(クロエビス・浜村建夫=南九州市在住)
朝晩に爽やかな秋の風を感じるようになると、沿岸には多くの種類の回遊魚が現れ釣り人をとりこにする。夜明けを待ち切れないアングラーたちが暗闇の中でスタンバイしている様はまるで異次元の世界だ。
秋口はやはり青物だろう。「ブリ」が代表格だが、この時期の海中にはアジ・サバ類、カツオ類、カンパチ、サワラなどの青物も数多く潜んでおり、運よくヒットすればそれなりのエキサイティングなやりとりが楽しめる。ブリにも勝るおいしい魚も多いので、とにかくがむしゃらに投げてみよう。
磯ではフカセ釣りや遠投カゴ釣りで秋グロが釣れるようになる。季節が進み寒が入るようになると、抱卵が始まり、やがてメタボな「寒グロ」となる。近年人気の「スマ」は南薩ではルアーかサーフトローリングで狙う。スマはマグロ系に属し実にうまい。

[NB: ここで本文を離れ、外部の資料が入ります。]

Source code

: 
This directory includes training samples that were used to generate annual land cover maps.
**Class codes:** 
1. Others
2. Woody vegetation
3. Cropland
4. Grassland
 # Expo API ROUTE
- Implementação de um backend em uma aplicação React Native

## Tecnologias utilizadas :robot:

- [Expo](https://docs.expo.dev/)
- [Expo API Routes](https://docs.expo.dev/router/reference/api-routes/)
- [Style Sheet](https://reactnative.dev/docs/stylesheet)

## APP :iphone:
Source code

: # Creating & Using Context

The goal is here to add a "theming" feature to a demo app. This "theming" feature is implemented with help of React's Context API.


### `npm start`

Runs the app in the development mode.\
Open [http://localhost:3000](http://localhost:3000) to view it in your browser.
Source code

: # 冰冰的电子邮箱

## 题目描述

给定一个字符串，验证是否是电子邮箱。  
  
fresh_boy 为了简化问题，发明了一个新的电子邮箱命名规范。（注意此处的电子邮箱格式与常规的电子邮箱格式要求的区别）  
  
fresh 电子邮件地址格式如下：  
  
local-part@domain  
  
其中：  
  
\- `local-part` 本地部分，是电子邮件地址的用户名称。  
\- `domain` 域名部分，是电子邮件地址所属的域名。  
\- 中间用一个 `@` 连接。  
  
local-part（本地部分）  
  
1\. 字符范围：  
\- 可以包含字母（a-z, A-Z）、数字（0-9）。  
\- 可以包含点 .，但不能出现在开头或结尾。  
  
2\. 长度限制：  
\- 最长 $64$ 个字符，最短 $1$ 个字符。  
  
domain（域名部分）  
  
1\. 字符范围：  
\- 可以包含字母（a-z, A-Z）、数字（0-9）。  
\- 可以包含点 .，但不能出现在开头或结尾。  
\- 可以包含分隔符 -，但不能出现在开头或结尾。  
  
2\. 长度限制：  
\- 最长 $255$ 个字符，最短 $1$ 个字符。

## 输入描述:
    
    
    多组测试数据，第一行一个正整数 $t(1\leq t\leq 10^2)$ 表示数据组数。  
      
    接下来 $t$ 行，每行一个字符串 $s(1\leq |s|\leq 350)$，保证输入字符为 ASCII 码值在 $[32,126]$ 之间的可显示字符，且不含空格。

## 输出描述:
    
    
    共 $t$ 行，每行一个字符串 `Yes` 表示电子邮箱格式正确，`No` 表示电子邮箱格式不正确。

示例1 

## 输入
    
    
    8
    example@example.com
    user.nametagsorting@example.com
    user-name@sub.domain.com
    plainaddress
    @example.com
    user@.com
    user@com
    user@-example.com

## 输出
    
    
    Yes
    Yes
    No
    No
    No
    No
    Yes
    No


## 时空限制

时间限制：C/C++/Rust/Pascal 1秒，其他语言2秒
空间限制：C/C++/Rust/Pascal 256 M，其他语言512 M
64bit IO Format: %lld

ヒラメはベイトが集まるサラシ周辺をジグやワームを入念に漂わせる。なお、放流ヒラメは裏側の白い面に茶や黒の文様がありこれを「パンダヒラメ」と呼ぶ。
さて、昨今の温暖化による釣り環境の変化は著しく、誰に聞いても「釣れなくなった」と答える。「釣れない釣り」には魅力がないので釣り人が海から遠のく。年々釣り人が減少しているような気がする。しかし、全く打つ手がないわけでもない。今ならまだ何とかなる。夕飯メニューの一品ぐらいは釣ろう。以下は私の最近の釣行スタイルだが、これまで大きな失敗はないので参考になれば良い。
まず、「朝マズメ」「夕マズメ」は信じがたい。自分自身が「イケル」と感じた時が「時合い」なのである。さらに満潮前後よりも干潮前後の方がヒット率が高い。砂浜で遠投フカセ釣りをやってみるのも面白い。過去の実績釣り場に固執せず、自ら未踏の釣り場を開拓する。
このように「発想の転換」が必要な時なのでは。大切なことは旧態依然の釣りから脱却しポジティブに自身のオリジナリティーとセンスを磨くことだ。